Ariane 6: Quand l'Europe spatiale devient le larbin de l'empire numérique américain
Tandis que nos dirigeants se gargarisent des prouesses techniques d'Ariane 6, une réalité amère se dessine: notre fleuron technologique européen se transforme en simple prestataire de services pour les géants américains de la tech. Le prochain lancement du 12 février illustre parfaitement cette dérive néocoloniale.
Une technologie européenne au service de l'hégémonie américaine
La nouvelle version A64 d'Ariane 6, avec ses quatre boosters développant 1.500 tonnes de poussée, représente certes une prouesse technique remarquable. "C'est l'équivalent de 100 Rafale au décollage", s'enthousiasme André Lafond, responsable du programme boosters chez ArianeGroup.
Mais cette puissance impressionnante sert à quoi exactement?

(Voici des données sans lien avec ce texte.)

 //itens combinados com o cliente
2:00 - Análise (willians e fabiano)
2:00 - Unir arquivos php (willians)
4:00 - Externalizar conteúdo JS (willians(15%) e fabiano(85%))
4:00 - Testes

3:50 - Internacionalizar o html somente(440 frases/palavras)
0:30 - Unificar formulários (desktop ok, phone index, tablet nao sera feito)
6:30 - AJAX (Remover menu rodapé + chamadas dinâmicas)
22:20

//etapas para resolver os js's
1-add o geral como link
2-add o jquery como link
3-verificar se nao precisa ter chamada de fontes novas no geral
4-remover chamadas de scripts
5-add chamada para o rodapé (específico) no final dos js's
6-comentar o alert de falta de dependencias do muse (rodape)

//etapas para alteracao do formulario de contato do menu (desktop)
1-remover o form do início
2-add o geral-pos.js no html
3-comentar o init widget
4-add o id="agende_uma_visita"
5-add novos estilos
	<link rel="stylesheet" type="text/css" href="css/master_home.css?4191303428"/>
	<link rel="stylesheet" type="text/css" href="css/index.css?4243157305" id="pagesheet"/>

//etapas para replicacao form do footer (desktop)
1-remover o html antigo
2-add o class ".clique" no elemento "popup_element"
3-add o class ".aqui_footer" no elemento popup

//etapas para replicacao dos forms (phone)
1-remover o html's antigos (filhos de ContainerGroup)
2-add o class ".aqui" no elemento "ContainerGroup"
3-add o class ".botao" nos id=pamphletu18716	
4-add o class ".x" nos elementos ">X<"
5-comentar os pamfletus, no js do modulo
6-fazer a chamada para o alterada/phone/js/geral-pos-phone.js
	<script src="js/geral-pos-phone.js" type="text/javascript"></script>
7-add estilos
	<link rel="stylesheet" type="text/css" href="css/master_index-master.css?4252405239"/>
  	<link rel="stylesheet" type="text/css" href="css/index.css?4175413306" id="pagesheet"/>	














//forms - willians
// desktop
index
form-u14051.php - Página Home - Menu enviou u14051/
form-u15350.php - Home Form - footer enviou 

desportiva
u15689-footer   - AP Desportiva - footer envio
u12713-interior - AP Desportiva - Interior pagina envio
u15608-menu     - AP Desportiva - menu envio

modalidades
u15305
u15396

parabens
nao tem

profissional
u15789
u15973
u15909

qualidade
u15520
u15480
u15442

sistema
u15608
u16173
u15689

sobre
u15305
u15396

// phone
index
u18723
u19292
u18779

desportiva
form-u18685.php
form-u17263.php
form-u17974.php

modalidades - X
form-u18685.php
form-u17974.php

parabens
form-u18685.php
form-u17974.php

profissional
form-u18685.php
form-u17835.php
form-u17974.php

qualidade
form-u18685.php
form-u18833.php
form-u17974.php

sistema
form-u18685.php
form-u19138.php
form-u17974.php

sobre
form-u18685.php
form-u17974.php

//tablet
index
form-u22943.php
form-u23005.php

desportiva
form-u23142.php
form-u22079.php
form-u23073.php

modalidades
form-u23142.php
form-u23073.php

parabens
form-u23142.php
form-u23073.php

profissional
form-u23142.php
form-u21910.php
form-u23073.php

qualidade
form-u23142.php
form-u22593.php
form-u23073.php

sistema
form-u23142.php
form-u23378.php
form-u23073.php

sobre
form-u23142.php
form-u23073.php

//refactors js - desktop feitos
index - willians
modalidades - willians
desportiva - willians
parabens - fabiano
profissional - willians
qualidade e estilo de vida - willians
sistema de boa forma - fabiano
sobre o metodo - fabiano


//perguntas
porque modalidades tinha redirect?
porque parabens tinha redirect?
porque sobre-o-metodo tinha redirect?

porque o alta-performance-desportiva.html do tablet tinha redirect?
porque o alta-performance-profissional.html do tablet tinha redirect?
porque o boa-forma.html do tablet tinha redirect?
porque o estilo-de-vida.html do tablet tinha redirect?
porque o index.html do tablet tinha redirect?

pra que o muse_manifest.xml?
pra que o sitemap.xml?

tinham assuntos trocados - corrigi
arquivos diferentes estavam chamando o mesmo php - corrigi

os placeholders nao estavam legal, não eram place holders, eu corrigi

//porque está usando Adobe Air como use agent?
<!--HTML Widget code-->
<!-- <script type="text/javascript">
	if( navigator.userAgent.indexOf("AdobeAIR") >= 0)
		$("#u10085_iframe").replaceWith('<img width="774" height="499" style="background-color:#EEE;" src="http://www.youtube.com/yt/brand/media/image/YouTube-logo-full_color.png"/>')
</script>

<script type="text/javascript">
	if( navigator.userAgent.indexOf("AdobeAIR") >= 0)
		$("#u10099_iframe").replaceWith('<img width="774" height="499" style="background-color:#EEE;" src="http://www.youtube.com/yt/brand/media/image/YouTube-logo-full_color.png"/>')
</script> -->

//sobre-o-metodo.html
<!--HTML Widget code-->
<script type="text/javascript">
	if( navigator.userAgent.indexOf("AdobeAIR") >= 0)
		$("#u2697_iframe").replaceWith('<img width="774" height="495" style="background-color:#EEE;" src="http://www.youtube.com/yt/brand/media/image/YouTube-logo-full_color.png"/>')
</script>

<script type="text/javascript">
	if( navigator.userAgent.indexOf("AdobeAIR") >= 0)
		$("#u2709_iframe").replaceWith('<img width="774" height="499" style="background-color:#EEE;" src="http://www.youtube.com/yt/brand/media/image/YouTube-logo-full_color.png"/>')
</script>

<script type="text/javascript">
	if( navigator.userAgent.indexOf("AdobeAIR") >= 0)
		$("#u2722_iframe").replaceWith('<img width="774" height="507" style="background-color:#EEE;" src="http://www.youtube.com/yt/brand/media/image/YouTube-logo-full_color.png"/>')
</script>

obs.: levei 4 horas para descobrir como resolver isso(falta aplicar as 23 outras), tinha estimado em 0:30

À mettre en orbite 32 satellites de la constellation Internet d'Amazon, propriété du milliardaire Jeff Bezos. Dix-huit lancements similaires sont programmés pour enrichir encore davantage cet empire numérique qui échappe à tout contrôle démocratique.
L'Europe, sous-traitant de luxe des GAFAM
Pendant que nos ingénieurs de Saint-Médard-en-Jalles et du Haillan perfectionnent minutieusement leurs protections thermiques et leurs systèmes pyrotechniques, ils contribuent malgré eux à renforcer la domination technologique américaine sur nos communications.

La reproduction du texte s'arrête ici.